2 Basis of Long-Term Creep Strength Prediction

In metal or metal alloy creep, it has been established that Monkman–Grant relationship can be used to extrapolate the long-term minimum creep rate data from short-term creep tests:[11]

$$ \acute{\varepsilon}_{ \hbox{min} } = Mt_{\text{r}}^{ - m}, $$
(1)

where έ min is the minimum creep rate under a tensile stress σ, t r the creep fracture time, and M and m are constants. Equation [1] is applicable in a wide range of stresses and temperatures.[1,12,13] Experimentally, the parameters of M and m can be determined from the plot of ln έ min vs ln t r measured from accelerated tests at high stresses and temperatures (short-term tests). They can then be used to make extrapolations to low stresses and temperatures (long-term tests). For instance, a number of studies have shown that when ln έ min is plotted against ln t r, all the data fall on a single straight line no matter whether they are measured from short- or long-term tests.[1,1214] Thus, when the required minimum rupture time t r is specified, the minimum creep rate required of the alloy can be determined using Eq. [1] even if its parameters are determined only from short-term tests.

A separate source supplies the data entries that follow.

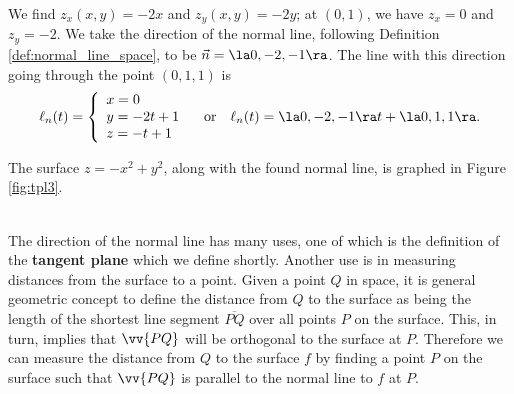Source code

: {We find $z_x(x,y) = -2x$ and $z_y(x,y) = -2y$; at $(0,1)$, we have $z_x = 0$ and $z_y = -2$. We take the direction of the normal line, following Definition \ref{def:normal_line_space}, to be $\vec n=\la 0,-2,-1\ra$. The line with this direction going through the point $(0,1,1)$ is 
$$\ell_n(t) = \left\{\begin{array}{l} x=0\\y=-2t+1\\z=-t+1\end{array}\right.\quad \text{or}\quad \ell_n(t)=\la 0,-2,-1\ra t+\la 0,1,1\ra.$$


The surface $z=-x^2+y^2$, along with the found normal line, is graphed in Figure \ref{fig:tpl3}. 
}\\

The direction of the normal line has many uses, one of which is the definition of the \textbf{tangent plane} which we define shortly. Another use is in measuring distances from the surface to a point. Given a point $Q$ in space, it is general geometric concept to define the distance from $Q$ to the surface as being the length of the shortest line segment $\overline{PQ}$ over all points $P$ on the surface. This, in turn, implies that $\vv{PQ}$ will be orthogonal to the surface at $P$. Therefore we can measure the distance from $Q$ to the surface $f$ by finding a point $P$ on the surface such that $\vv{PQ}$ is parallel to the normal line to $f$ at $P$.\\

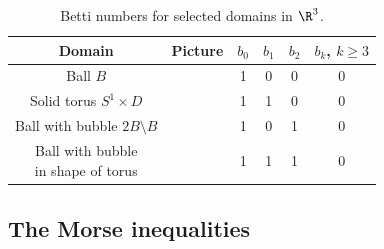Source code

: \begin{table}
  \centering
  \renewcommand{\arraystretch}{3}
  \begin{tabular}{c|c|c|c|c|c}
    Domain & Picture & $b_0$ & $b_1$ & $b_2$ & $b_k$, $k\geq3$ \\ \hline
    Ball $B$ & 
    \begin{minipage}{0.1\textwidth}
      \def\svgwidth{\textwidth}
      
    \end{minipage}
    & 1 & 0 & 0 & 0 \\
    Solid torus $S^1\times D$ & 
    \begin{minipage}{0.1\textwidth}
      \def\svgwidth{\textwidth}
      
    \end{minipage}
    & 1 & 1 & 0 & 0 \\
    Ball with bubble $2B\setminus B$ & 
    \begin{minipage}{0.1\textwidth}
      \def\svgwidth{\textwidth}
      
    \end{minipage}
    & 1 & 0 & 1 & 0 \\
    \makecell{Ball with bubble \\in shape of torus} & 
    \begin{minipage}{0.1\textwidth}
      \def\svgwidth{\textwidth}
      
    \end{minipage}
    & 1 & 1 & 1 & 0 \\
  \end{tabular}
  \caption{Betti numbers for selected domains in $\R^3$.}
  \label{tb:n3_domains_bettiNbrs}
\end{table}


\subsection{The Morse inequalities}

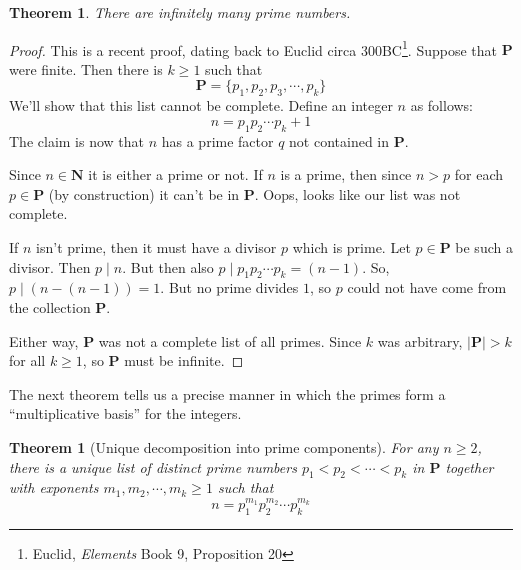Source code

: \documentclass[12pt]{article}
\numberwithin{equation}{subsection}
\newtheorem{thm}[subsection]{Theorem}
\theoremstyle{note}
\begin{document}
\begin{thm} \label{lotta-primes}
	There are infinitely many prime numbers.
\end{thm}

{\begin{proof}
	This is a recent proof, dating back to Euclid circa 300BC\footnote{Euclid, \textit{Elements} Book 9, Proposition 20}. Suppose that $\mathbf{P}$ were finite. Then there is $k\geq 1$ such that \[ \mathbf{P}=\{p_1,p_2,p_3,\cdots,p_k\}\] We'll show that this list cannot be complete. Define an integer $n$ as follows: \[n = p_1p_2\cdots p_k +1\]  The claim is now that $n$ has a prime factor $q$ not contained in $\mathbf{P}$. 
	
	Since $n\in\mathbf{N}$ it is either a prime or not. If $n$ is a prime, then since $n>p$ for each $p\in\mathbf{P}$ (by construction) it can't be in $\mathbf{P}$. Oops, looks like our list was not complete. 
	
	If $n$ isn't prime, then it must have a divisor $p$ which is prime. Let $p\in \mathbf{P}$ be such a divisor. Then $p\mid n$. But then also $p\mid p_1p_2\cdots p_k=(n-1)$. So, $p\mid (n-(n-1))=1$. But no prime divides $1$, so $p$ could not have come from the collection $\mathbf{P}$. 
	
	Either way, $\mathbf{P}$ was not a complete list of all primes. Since $k$ was arbitrary, $| \mathbf{P} |> k$ for all $k\geq 1$, so $\mathbf{P}$ must be infinite. 
\end{proof}}

The next theorem tells us a precise manner in which the primes form a ``multiplicative basis'' for the integers.

\begin{thm}[Unique decomposition into prime components] \label{fta}
	For any $n\geq 2$, there is a unique list of distinct prime numbers $p_1<p_2< \cdots< p_k$ in $\mathbf{P}$ together with exponents $m_1,m_2, \cdots,m_k\geq 1$ such that \[n=p_1^{m_1}p_2^{m_2}\cdots p_k^{m_k}\]
\end{thm}
\end{document}
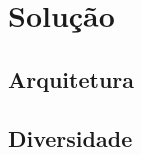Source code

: \chapter{Solução}
\label{cha:solucao}

\section{Arquitetura}
\label{sec:arquitetura}

\section{Diversidade}
\label{sec:diversidade}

However, once the required minimum creep rate έ min is known, the corresponding creep strength has to be determined. The relationship between the minimum creep rate and tensile testing stress σ and temperature T is given by the power law creep equation, which is conventionally written as[15]

$$ \acute{\varepsilon}_{ \hbox{min} } = A\left( {\sigma /\sigma_{0} } \right)^{n} { \exp }[ - Q_{\text{c}} /(RT)], $$
(2)

where A is a constant, n the stress exponent, Q the activation energy of creep, R the gas constant, T the absolute temperature, and σ 0 is the reference stress, typically taken as the yield stress. The term (σ/σ 0) in the above equation may also be written as (σ/μ),[15] where μ is the shear modulus at testing temperature T. The values of A and n are usually estimated from the plot of ln έ min vs ln σ at constant temperatures and the value of Q c from the plot of ln έ min vs 1/T at constant stresses. However, it has been found that the values of A, n, and Q c estimated using these methods depend strongly on stress and temperature[1,16] and this dependence is unpredictable with Eq. [2]. Thus, Eq. [2] cannot be used to determine the long-term rupture strength if the values of its parameters are determined only from short-term tests.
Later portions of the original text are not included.